• WHAT THE EXERCISE ASKS:
Copy out the listing that follows exactly, dropping every picture.

[INFORMATION GIVEN]

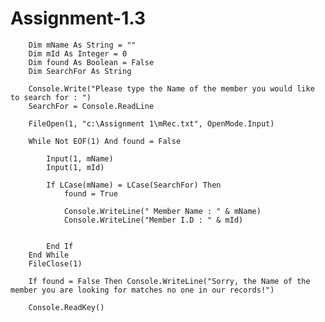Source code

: # Assignment-1.3

        Dim mName As String = ""
        Dim mId As Integer = 0
        Dim found As Boolean = False
        Dim SearchFor As String

        Console.Write("Please type the Name of the member you would like to search for : ")
        SearchFor = Console.ReadLine

        FileOpen(1, "c:\Assignment 1\mRec.txt", OpenMode.Input)

        While Not EOF(1) And found = False

            Input(1, mName)
            Input(1, mId)

            If LCase(mName) = LCase(SearchFor) Then
                found = True

                Console.WriteLine(" Member Name : " & mName)
                Console.WriteLine("Member I.D : " & mId)


            End If
        End While
        FileClose(1)

        If found = False Then Console.WriteLine("Sorry, the Name of the member you are looking for matches no one in our records!")

        Console.ReadKey()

[/INFORMATION GIVEN]

• ANSWER FOR THE TASK:
Source code

: # Assignment-1.3

        Dim mName As String = ""
        Dim mId As Integer = 0
        Dim found As Boolean = False
        Dim SearchFor As String

        Console.Write("Please type the Name of the member you would like to search for : ")
        SearchFor = Console.ReadLine

        FileOpen(1, "c:\Assignment 1\mRec.txt", OpenMode.Input)

        While Not EOF(1) And found = False

            Input(1, mName)
            Input(1, mId)

            If LCase(mName) = LCase(SearchFor) Then
                found = True

                Console.WriteLine(" Member Name : " & mName)
                Console.WriteLine("Member I.D : " & mId)


            End If
        End While
        FileClose(1)

        If found = False Then Console.WriteLine("Sorry, the Name of the member you are looking for matches no one in our records!")

        Console.ReadKey()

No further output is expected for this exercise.